◆ **Problem details**: Please find every line in the entries below that contains the string "against", and copy it.

Records from a data collection
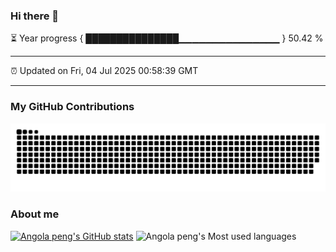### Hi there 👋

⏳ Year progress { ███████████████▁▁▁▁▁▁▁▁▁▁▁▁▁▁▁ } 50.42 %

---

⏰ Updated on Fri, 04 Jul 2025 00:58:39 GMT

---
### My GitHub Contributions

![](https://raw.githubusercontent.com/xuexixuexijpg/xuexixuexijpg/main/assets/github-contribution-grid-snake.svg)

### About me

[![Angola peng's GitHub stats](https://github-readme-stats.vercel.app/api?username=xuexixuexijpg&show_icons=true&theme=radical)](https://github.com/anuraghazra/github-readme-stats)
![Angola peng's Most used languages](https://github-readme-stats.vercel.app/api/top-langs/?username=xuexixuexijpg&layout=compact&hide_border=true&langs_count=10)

--

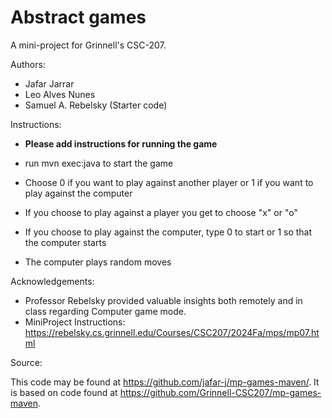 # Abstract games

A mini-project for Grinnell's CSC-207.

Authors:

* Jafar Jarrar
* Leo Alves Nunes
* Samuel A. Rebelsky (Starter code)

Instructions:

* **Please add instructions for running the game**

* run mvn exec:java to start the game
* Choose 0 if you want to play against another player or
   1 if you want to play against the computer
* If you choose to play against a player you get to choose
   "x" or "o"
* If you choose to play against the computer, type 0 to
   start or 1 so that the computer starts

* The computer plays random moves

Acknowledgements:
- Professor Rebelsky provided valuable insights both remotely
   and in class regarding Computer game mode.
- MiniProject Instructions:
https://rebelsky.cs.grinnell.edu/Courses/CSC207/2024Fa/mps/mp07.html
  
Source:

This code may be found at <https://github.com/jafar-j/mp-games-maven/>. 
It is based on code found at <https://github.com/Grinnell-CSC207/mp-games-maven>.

◆ **Exercise solution**:
* Choose 0 if you want to play against another player or
   1 if you want to play against the computer
* If you choose to play against a player you get to choose
* If you choose to play against the computer, type 0 to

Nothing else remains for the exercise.